I should say some things about my life in Detroit. I'm a transplant, but my mom grew up in the area. She has a story of going downtown during the riots because she didn't recognize what was going on. She didn't understand the dire consequences of a history of segregation. She just wanted to go to work. The guy on the trolly kept asking her, "Are you sure you want to go downtown?" So my love of the city is tainted by the ideal, by going downtown without realizing what on earth is happening, of hoping for that ideal.
Let it be known: I am schooled enough in the imagination of our ideals to question everything. This blog, so you know, is founded in irony. Rorty describes an ironist as someone who always harbors doubt. She does not think of her reality as closer to the "real" reality - someone else's reality has possibility, too. It interests me that Rorty introduces this definition in the chapter titled "Private Irony and Liberal Hope." (all of this is on page 73 of Contingency, Irony, and Solidarity). I think that Rorty is both suspicious and admiring of hope. He notes of the liberal metaphysician, "He prays, with Socrates, that the inner and outer man will be as one - that irony will be no longer necessary (92)."

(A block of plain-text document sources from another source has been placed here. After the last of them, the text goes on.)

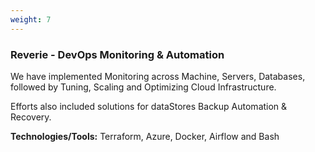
```yaml
---
weight: 7
---
```


### Reverie - DevOps Monitoring & Automation

We have implemented Monitoring across Machine, Servers, Databases, followed by Tuning, Scaling and Optimizing Cloud Infrastructure.

Efforts also included solutions for dataStores Backup Automation & Recovery.

**Technologies/Tools:** Terraform, Azure, Docker, Airflow and Bash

Don't we all pray this way? Irony is exhausting. It is so much more energizing to think of the unified one. To think of a city that was perfect and beautiful and full of hope. I've talked before about the Yves Marchand & Romain Meffre project about the ruins of Detroit - I've spoken romantically of these photos, because that is what they are. Aren't ruins inherently romantic? We visit Rome not to see destruction, but to marvel at past greatness.
But the romance is too hopeful. It is not critical enough of a city that is representative of all that can go wrong with the American ideal. It is especially lacking in critique of the racial tensions still present in the city.
But the romance is so moving. It makes you want to achieve some ideal. I think all I ask of myself and of anyone is that they temper that with irony. Detroit is inherently romantic and hopeful. The motto of the city, of course is, "Speramus Meliora; Resurget Cineribus (We hope for better things; it shall rise from the ashes.")
Perhaps because the hope is for something better, the romance in the city is full of irony: we know things have been for shit, and we'd like to make it better, but to do so, we must critique.